Even then, before his hatred of Lucky Cousin Paul became overwhelming, the offer had a surprising pull. As a soldier, Eric admired the Russians for their uncompromising approach. When they decided to fight, they fought. They didn’t worry about civilian casualties or whiny journalists. They understood that too-strict rules of engagement could prolong wars and, ultimately, cost soldiers their lives. They’d lost twenty million of their own people in World War II, after all. And beaten the Nazis.

In Syria, Russian fighter jets had done what the United States couldn’t: Stop the Islamic State from toppling the Assad regime. Bashar Assad was a butcher, Russian bombing had killed thousands of civilians. But did anyone doubt that letting Daesh take Damascus would have been far worse?

The money was appealing, too. Eric’s branch of the Birmans had missed out on the mall fortune, thanks to his idiot granddad Philip, who refused to invest with the rest of the family. But Eric ultimately decided that taking money from Petyaev’s group would make defense contractors wary of him, an option that still seemed viable at the time.

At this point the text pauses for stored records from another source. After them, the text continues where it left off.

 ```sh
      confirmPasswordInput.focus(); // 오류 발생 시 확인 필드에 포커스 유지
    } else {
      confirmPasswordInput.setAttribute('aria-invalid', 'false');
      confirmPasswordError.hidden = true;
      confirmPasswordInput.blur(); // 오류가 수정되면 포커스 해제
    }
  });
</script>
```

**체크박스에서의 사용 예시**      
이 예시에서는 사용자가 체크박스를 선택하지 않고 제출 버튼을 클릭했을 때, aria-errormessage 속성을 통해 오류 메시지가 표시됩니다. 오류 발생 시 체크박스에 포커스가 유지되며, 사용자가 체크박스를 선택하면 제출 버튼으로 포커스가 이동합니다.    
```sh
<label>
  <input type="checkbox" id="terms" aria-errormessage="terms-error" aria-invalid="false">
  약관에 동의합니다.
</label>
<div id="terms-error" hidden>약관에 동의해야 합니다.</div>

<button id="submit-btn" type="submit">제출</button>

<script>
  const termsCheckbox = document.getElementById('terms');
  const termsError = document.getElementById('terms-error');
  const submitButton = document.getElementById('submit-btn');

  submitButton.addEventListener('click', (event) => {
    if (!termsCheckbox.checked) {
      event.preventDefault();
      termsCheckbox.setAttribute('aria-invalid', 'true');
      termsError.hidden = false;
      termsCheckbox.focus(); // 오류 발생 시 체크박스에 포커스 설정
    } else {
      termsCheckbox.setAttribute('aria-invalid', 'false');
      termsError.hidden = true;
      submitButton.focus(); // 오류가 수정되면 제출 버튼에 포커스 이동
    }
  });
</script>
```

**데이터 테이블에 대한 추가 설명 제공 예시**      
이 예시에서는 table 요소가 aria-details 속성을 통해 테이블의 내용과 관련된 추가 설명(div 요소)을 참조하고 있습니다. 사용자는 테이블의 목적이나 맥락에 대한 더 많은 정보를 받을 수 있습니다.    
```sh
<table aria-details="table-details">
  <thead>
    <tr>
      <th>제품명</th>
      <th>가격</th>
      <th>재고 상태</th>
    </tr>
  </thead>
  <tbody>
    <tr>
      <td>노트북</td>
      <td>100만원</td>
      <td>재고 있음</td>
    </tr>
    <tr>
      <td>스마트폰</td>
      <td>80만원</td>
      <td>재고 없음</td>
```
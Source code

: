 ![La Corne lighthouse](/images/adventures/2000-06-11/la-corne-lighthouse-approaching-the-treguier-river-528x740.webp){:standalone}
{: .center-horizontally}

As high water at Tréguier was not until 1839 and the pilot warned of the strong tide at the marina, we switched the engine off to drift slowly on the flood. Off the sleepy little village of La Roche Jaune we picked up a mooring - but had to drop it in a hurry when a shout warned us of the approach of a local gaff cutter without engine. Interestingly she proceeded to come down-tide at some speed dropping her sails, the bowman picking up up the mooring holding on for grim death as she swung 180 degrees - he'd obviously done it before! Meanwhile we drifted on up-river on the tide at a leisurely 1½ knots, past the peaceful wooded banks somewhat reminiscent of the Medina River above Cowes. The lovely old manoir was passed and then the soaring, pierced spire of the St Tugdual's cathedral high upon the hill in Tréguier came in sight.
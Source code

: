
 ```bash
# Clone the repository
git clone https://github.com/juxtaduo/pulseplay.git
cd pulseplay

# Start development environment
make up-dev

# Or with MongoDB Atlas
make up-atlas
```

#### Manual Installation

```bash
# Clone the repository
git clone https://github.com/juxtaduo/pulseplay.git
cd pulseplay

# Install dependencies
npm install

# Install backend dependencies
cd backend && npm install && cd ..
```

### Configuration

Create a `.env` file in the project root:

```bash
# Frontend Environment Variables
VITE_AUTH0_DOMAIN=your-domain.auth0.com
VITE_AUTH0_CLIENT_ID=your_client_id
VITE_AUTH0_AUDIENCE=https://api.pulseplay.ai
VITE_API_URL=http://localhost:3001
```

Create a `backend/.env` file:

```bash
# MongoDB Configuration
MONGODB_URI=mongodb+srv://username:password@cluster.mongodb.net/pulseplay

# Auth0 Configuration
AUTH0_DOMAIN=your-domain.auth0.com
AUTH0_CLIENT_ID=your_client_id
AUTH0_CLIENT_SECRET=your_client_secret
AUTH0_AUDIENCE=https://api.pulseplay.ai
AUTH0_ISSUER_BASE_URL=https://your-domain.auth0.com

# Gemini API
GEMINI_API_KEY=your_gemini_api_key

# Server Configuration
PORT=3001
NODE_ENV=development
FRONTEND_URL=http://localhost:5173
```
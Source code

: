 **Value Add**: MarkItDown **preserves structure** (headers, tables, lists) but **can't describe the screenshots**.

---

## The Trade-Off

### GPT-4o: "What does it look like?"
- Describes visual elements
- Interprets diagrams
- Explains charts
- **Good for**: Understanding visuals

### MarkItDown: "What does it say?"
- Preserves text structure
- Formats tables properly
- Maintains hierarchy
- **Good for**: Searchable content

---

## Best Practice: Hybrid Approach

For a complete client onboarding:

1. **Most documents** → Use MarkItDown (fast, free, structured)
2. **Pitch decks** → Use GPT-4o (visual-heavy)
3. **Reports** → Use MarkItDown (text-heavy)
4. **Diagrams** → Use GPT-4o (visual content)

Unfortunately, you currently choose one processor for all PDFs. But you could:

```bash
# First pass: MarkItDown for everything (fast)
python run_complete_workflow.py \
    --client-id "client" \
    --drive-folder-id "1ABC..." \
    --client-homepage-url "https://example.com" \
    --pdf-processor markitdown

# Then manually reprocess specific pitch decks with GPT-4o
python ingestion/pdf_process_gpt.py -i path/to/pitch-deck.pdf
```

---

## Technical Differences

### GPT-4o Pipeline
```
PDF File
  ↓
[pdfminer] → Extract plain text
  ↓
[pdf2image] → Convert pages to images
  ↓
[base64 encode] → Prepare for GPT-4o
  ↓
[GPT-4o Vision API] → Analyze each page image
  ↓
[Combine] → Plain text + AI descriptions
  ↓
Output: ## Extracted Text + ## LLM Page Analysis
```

Now that he worked for his cousin, he couldn’t possibly take Russian money openly. Anyway, he’d decided that he was past the winking corruption of a think tank. Like the Russians themselves, he had no interest in half measures. Fortunately, Lucky Cousin Paul’s seat on the Intelligence Committee gave Eric nearly complete access to CIA and NSA secrets.

He memorized the details of a program he knew the Russians would like, rented a storage room in Northeast D.C., and waited for the moment when he could meet a Russian intelligence officer without being obvious. It came at a dinner to celebrate the French president’s visit to Washington. The food was always excellent at the French embassy, and its dinners were always crowded. During cocktail hour, Eric spotted Dmitri Zlobin, the SVR’s deputy chief of station, in a line for the bathroom.

The rest was history.

The Russians had run him cautiously. Still, he knew the risks. Almost every agent was discovered sooner or later. Despite what he’d told Adam, Eric had decided that if he was found out, he would flee to Moscow. The Kremlin would take care of him. Russia treated its spies well. And his wife and kids would hardly notice he was gone.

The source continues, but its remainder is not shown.